▶ **Action item**:
The whole listing is to be retyped exactly as it appears.

▶ **Task data**:
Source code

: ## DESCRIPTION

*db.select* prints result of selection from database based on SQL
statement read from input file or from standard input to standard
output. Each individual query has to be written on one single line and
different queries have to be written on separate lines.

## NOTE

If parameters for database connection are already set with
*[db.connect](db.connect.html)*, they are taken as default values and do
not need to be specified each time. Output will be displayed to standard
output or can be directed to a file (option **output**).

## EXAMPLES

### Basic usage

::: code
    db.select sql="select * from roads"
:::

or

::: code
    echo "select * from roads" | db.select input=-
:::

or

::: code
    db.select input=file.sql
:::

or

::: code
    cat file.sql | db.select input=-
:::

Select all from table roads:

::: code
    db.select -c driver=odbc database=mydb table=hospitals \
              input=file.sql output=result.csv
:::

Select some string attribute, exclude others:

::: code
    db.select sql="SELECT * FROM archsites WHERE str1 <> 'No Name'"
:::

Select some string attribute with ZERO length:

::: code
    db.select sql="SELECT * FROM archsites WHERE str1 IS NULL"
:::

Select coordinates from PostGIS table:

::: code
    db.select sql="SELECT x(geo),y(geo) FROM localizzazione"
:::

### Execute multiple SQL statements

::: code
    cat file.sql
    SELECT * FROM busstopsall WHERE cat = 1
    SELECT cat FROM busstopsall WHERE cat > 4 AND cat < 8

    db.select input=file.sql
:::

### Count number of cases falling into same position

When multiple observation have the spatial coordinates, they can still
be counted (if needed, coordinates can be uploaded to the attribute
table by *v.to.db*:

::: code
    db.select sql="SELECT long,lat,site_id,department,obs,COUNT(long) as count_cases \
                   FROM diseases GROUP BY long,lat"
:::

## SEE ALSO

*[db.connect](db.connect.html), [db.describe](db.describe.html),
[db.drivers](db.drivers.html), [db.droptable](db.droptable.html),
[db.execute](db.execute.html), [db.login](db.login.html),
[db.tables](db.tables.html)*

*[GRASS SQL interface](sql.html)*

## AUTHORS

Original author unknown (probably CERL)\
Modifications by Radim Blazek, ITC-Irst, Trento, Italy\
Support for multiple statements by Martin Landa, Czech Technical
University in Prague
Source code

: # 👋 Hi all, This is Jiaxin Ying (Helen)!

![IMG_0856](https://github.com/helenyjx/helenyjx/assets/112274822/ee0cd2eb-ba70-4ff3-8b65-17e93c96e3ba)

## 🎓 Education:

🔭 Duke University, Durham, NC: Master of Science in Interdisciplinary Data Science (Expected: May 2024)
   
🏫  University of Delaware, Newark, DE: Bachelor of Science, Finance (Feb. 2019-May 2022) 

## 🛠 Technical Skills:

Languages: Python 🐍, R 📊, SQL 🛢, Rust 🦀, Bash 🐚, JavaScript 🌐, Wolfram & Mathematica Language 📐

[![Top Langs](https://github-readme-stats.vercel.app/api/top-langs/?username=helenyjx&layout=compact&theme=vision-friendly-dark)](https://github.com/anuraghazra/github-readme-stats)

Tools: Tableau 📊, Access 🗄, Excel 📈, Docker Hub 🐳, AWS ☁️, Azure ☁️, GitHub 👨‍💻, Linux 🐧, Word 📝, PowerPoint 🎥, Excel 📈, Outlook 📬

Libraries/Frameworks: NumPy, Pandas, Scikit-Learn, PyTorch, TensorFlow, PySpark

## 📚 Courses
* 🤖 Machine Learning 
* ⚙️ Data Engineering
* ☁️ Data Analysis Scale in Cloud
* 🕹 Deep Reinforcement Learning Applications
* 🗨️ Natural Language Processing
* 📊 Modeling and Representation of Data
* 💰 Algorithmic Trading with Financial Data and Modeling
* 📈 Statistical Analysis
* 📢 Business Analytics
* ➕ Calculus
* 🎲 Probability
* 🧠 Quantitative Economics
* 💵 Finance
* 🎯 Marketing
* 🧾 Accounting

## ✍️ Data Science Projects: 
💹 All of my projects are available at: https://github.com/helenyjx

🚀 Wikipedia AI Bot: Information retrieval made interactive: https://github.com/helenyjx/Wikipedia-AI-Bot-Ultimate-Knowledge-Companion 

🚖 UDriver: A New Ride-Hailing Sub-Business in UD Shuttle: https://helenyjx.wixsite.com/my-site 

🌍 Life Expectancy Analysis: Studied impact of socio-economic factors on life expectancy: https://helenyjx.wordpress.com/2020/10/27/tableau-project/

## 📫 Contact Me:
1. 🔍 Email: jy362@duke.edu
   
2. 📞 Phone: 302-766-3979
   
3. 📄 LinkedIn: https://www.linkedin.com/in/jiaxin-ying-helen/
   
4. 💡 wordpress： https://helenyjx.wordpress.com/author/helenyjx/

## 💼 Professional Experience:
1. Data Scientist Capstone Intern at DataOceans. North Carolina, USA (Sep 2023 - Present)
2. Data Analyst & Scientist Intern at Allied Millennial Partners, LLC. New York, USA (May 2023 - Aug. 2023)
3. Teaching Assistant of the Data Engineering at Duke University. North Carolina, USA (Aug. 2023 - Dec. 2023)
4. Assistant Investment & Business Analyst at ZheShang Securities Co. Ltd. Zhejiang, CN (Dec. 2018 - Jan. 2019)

▶ **Solution to the exercise**:
Source code

: ## DESCRIPTION

*db.select* prints result of selection from database based on SQL
statement read from input file or from standard input to standard
output. Each individual query has to be written on one single line and
different queries have to be written on separate lines.

## NOTE

If parameters for database connection are already set with
*[db.connect](db.connect.html)*, they are taken as default values and do
not need to be specified each time. Output will be displayed to standard
output or can be directed to a file (option **output**).

## EXAMPLES

### Basic usage

::: code
    db.select sql="select * from roads"
:::

or

::: code
    echo "select * from roads" | db.select input=-
:::

or

::: code
    db.select input=file.sql
:::

or

::: code
    cat file.sql | db.select input=-
:::

Select all from table roads:

::: code
    db.select -c driver=odbc database=mydb table=hospitals \
              input=file.sql output=result.csv
:::

Select some string attribute, exclude others:

::: code
    db.select sql="SELECT * FROM archsites WHERE str1 <> 'No Name'"
:::

Select some string attribute with ZERO length:

::: code
    db.select sql="SELECT * FROM archsites WHERE str1 IS NULL"
:::

Select coordinates from PostGIS table:

::: code
    db.select sql="SELECT x(geo),y(geo) FROM localizzazione"
:::

### Execute multiple SQL statements

::: code
    cat file.sql
    SELECT * FROM busstopsall WHERE cat = 1
    SELECT cat FROM busstopsall WHERE cat > 4 AND cat < 8

    db.select input=file.sql
:::

### Count number of cases falling into same position

When multiple observation have the spatial coordinates, they can still
be counted (if needed, coordinates can be uploaded to the attribute
table by *v.to.db*:

::: code
    db.select sql="SELECT long,lat,site_id,department,obs,COUNT(long) as count_cases \
                   FROM diseases GROUP BY long,lat"
:::

## SEE ALSO

*[db.connect](db.connect.html), [db.describe](db.describe.html),
[db.drivers](db.drivers.html), [db.droptable](db.droptable.html),
[db.execute](db.execute.html), [db.login](db.login.html),
[db.tables](db.tables.html)*

*[GRASS SQL interface](sql.html)*

## AUTHORS

Original author unknown (probably CERL)\
Modifications by Radim Blazek, ITC-Irst, Trento, Italy\
Support for multiple statements by Martin Landa, Czech Technical
University in Prague
Source code

: # 👋 Hi all, This is Jiaxin Ying (Helen)!

![IMG_0856](https://github.com/helenyjx/helenyjx/assets/112274822/ee0cd2eb-ba70-4ff3-8b65-17e93c96e3ba)

## 🎓 Education:

🔭 Duke University, Durham, NC: Master of Science in Interdisciplinary Data Science (Expected: May 2024)
   
🏫  University of Delaware, Newark, DE: Bachelor of Science, Finance (Feb. 2019-May 2022) 

## 🛠 Technical Skills:

Languages: Python 🐍, R 📊, SQL 🛢, Rust 🦀, Bash 🐚, JavaScript 🌐, Wolfram & Mathematica Language 📐

[![Top Langs](https://github-readme-stats.vercel.app/api/top-langs/?username=helenyjx&layout=compact&theme=vision-friendly-dark)](https://github.com/anuraghazra/github-readme-stats)

Tools: Tableau 📊, Access 🗄, Excel 📈, Docker Hub 🐳, AWS ☁️, Azure ☁️, GitHub 👨‍💻, Linux 🐧, Word 📝, PowerPoint 🎥, Excel 📈, Outlook 📬

Libraries/Frameworks: NumPy, Pandas, Scikit-Learn, PyTorch, TensorFlow, PySpark

## 📚 Courses
* 🤖 Machine Learning 
* ⚙️ Data Engineering
* ☁️ Data Analysis Scale in Cloud
* 🕹 Deep Reinforcement Learning Applications
* 🗨️ Natural Language Processing
* 📊 Modeling and Representation of Data
* 💰 Algorithmic Trading with Financial Data and Modeling
* 📈 Statistical Analysis
* 📢 Business Analytics
* ➕ Calculus
* 🎲 Probability
* 🧠 Quantitative Economics
* 💵 Finance
* 🎯 Marketing
* 🧾 Accounting

## ✍️ Data Science Projects: 
💹 All of my projects are available at: https://github.com/helenyjx

🚀 Wikipedia AI Bot: Information retrieval made interactive: https://github.com/helenyjx/Wikipedia-AI-Bot-Ultimate-Knowledge-Companion 

🚖 UDriver: A New Ride-Hailing Sub-Business in UD Shuttle: https://helenyjx.wixsite.com/my-site 

🌍 Life Expectancy Analysis: Studied impact of socio-economic factors on life expectancy: https://helenyjx.wordpress.com/2020/10/27/tableau-project/

## 📫 Contact Me:
1. 🔍 Email: jy362@duke.edu
   
2. 📞 Phone: 302-766-3979
   
3. 📄 LinkedIn: https://www.linkedin.com/in/jiaxin-ying-helen/
   
4. 💡 wordpress： https://helenyjx.wordpress.com/author/helenyjx/

## 💼 Professional Experience:
1. Data Scientist Capstone Intern at DataOceans. North Carolina, USA (Sep 2023 - Present)
2. Data Analyst & Scientist Intern at Allied Millennial Partners, LLC. New York, USA (May 2023 - Aug. 2023)
3. Teaching Assistant of the Data Engineering at Duke University. North Carolina, USA (Aug. 2023 - Dec. 2023)
4. Assistant Investment & Business Analyst at ZheShang Securities Co. Ltd. Zhejiang, CN (Dec. 2018 - Jan. 2019)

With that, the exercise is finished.